» Try it
Work out how many lines of the listing below hold the word "Jaehoon", and give that number only.

» Provided data
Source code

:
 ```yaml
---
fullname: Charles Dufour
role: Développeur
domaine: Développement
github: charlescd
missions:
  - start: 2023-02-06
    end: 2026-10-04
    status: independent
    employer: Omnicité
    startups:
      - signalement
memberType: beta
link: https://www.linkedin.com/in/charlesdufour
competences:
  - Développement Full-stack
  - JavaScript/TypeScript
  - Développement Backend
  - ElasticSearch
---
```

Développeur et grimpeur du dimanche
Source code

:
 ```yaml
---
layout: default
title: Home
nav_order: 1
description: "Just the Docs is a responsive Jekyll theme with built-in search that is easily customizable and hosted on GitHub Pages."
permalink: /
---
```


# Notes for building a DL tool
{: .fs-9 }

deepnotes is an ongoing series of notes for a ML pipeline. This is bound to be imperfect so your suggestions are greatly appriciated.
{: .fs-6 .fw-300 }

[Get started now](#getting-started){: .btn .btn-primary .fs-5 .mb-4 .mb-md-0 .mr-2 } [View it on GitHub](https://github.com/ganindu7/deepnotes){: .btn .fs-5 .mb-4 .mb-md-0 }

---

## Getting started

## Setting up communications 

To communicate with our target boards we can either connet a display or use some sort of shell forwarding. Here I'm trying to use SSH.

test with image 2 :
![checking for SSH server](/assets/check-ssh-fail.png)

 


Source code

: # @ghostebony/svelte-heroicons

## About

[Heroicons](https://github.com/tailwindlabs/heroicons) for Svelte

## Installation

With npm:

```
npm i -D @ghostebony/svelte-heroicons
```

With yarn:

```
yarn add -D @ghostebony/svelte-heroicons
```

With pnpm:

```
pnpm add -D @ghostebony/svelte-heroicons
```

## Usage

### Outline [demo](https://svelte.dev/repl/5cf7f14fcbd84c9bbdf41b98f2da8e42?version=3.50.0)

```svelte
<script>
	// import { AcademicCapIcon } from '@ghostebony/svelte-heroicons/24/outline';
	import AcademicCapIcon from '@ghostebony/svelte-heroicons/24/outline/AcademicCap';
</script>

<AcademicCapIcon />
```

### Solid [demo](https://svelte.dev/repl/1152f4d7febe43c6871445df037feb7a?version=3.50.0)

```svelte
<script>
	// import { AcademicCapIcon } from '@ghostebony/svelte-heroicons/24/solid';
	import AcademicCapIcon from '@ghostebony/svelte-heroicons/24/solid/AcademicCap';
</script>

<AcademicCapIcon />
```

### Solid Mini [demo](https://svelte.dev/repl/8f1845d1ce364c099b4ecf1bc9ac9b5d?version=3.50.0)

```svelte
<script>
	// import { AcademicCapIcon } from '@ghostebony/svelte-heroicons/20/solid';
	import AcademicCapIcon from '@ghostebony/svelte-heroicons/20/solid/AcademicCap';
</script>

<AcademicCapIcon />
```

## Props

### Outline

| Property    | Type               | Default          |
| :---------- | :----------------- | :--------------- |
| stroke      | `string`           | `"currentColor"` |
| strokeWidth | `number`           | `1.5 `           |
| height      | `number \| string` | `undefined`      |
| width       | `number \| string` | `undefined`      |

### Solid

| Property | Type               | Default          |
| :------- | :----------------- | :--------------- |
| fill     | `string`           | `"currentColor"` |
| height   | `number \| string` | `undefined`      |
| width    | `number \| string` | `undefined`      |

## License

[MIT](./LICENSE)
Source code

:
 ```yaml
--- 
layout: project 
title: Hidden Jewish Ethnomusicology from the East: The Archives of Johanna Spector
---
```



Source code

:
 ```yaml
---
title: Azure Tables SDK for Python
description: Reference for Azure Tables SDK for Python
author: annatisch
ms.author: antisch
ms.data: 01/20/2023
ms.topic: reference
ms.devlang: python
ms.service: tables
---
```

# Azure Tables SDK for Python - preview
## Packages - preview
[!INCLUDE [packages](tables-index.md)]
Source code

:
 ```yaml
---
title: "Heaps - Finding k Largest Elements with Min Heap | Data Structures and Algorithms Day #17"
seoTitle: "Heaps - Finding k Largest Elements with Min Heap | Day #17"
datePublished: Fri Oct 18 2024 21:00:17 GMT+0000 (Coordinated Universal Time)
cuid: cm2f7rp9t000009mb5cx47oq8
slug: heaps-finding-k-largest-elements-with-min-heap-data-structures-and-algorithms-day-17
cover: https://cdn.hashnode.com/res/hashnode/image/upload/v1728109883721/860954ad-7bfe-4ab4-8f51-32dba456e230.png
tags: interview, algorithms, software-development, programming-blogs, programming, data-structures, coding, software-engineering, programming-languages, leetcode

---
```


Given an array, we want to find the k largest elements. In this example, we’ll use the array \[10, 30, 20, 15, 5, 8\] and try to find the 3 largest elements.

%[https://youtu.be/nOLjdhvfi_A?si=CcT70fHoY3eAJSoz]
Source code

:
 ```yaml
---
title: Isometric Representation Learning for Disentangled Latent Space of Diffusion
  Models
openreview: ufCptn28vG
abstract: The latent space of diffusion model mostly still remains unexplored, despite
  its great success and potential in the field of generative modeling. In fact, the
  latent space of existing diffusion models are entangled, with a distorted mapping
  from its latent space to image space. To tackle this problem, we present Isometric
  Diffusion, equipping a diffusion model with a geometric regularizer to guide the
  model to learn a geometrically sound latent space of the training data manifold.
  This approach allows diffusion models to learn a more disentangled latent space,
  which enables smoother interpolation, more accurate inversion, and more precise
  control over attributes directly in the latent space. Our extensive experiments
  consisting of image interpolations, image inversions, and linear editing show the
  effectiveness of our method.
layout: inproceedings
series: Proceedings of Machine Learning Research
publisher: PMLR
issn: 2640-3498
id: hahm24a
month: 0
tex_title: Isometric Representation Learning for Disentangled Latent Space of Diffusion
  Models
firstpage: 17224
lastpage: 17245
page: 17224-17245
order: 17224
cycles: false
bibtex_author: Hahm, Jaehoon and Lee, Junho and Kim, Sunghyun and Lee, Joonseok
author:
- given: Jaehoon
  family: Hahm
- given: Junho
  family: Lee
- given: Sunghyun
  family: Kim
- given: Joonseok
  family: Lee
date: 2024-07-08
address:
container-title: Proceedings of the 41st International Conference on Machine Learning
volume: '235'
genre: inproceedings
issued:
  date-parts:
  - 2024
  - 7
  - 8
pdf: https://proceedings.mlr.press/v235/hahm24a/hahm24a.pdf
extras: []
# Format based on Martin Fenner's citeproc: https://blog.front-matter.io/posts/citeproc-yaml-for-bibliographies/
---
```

» Result of the task
2